In full and without alteration, write out the lines below.

_ _ _ _ _

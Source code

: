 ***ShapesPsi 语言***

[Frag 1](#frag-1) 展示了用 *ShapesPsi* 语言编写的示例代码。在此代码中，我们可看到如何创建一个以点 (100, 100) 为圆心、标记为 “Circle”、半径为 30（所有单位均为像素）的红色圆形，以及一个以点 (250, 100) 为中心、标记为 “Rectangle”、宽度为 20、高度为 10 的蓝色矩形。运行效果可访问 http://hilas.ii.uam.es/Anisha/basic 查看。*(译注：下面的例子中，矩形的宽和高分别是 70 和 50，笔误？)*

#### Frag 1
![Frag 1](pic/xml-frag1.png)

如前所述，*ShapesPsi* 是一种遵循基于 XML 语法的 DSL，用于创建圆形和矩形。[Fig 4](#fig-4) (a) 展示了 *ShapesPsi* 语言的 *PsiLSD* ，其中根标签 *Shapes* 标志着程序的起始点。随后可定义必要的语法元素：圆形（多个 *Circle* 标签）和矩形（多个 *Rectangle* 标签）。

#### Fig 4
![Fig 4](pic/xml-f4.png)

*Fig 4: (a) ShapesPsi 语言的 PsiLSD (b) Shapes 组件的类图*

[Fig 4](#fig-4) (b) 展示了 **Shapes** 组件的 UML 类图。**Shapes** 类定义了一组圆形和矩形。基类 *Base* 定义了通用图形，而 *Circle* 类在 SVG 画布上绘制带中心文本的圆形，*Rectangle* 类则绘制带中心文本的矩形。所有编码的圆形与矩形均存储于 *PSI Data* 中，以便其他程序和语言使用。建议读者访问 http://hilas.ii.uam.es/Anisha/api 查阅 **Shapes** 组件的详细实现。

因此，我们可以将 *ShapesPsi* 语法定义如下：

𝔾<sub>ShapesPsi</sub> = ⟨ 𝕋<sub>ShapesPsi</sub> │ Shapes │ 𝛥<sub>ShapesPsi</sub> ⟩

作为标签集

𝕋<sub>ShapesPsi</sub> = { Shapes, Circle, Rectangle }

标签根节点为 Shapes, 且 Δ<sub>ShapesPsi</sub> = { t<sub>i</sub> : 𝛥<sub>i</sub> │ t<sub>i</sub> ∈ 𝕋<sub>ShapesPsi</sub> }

_ _ _ _ _

◆ Expected output:
Source code

: ***ShapesPsi 语言***

[Frag 1](#frag-1) 展示了用 *ShapesPsi* 语言编写的示例代码。在此代码中，我们可看到如何创建一个以点 (100, 100) 为圆心、标记为 “Circle”、半径为 30（所有单位均为像素）的红色圆形，以及一个以点 (250, 100) 为中心、标记为 “Rectangle”、宽度为 20、高度为 10 的蓝色矩形。运行效果可访问 http://hilas.ii.uam.es/Anisha/basic 查看。*(译注：下面的例子中，矩形的宽和高分别是 70 和 50，笔误？)*

#### Frag 1
![Frag 1](pic/xml-frag1.png)

如前所述，*ShapesPsi* 是一种遵循基于 XML 语法的 DSL，用于创建圆形和矩形。[Fig 4](#fig-4) (a) 展示了 *ShapesPsi* 语言的 *PsiLSD* ，其中根标签 *Shapes* 标志着程序的起始点。随后可定义必要的语法元素：圆形（多个 *Circle* 标签）和矩形（多个 *Rectangle* 标签）。

#### Fig 4
![Fig 4](pic/xml-f4.png)

*Fig 4: (a) ShapesPsi 语言的 PsiLSD (b) Shapes 组件的类图*

[Fig 4](#fig-4) (b) 展示了 **Shapes** 组件的 UML 类图。**Shapes** 类定义了一组圆形和矩形。基类 *Base* 定义了通用图形，而 *Circle* 类在 SVG 画布上绘制带中心文本的圆形，*Rectangle* 类则绘制带中心文本的矩形。所有编码的圆形与矩形均存储于 *PSI Data* 中，以便其他程序和语言使用。建议读者访问 http://hilas.ii.uam.es/Anisha/api 查阅 **Shapes** 组件的详细实现。

因此，我们可以将 *ShapesPsi* 语法定义如下：

𝔾<sub>ShapesPsi</sub> = ⟨ 𝕋<sub>ShapesPsi</sub> │ Shapes │ 𝛥<sub>ShapesPsi</sub> ⟩

作为标签集

𝕋<sub>ShapesPsi</sub> = { Shapes, Circle, Rectangle }

标签根节点为 Shapes, 且 Δ<sub>ShapesPsi</sub> = { t<sub>i</sub> : 𝛥<sub>i</sub> │ t<sub>i</sub> ∈ 𝕋<sub>ShapesPsi</sub> }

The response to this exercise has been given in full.